WORK TASK:
Pick out the lines below that include the string "jpeg".

══════════════════════════════

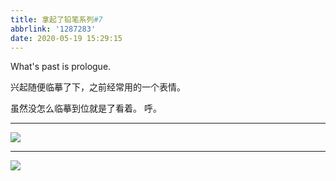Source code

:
 ```yaml
---
title: 拿起了铅笔系列#7
abbrlink: '1287283'
date: 2020-05-19 15:29:15
---
```

What's past is prologue.

<!--more-->兴起随便临摹了下，之前经常用的一个表情。
虽然没怎么临摹到位就是了看着。
呼。


----------


![](https://ftp.bmp.ovh/imgs/2020/05/9387bd54b92ebdf9.jpeg)


----------
![](https://ftp.bmp.ovh/imgs/2020/05/d1bf5c9f6f1d71dd.jpeg)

══════════════════════════════

SOLUTION:
![](https://ftp.bmp.ovh/imgs/2020/05/9387bd54b92ebdf9.jpeg)
![](https://ftp.bmp.ovh/imgs/2020/05/d1bf5c9f6f1d71dd.jpeg)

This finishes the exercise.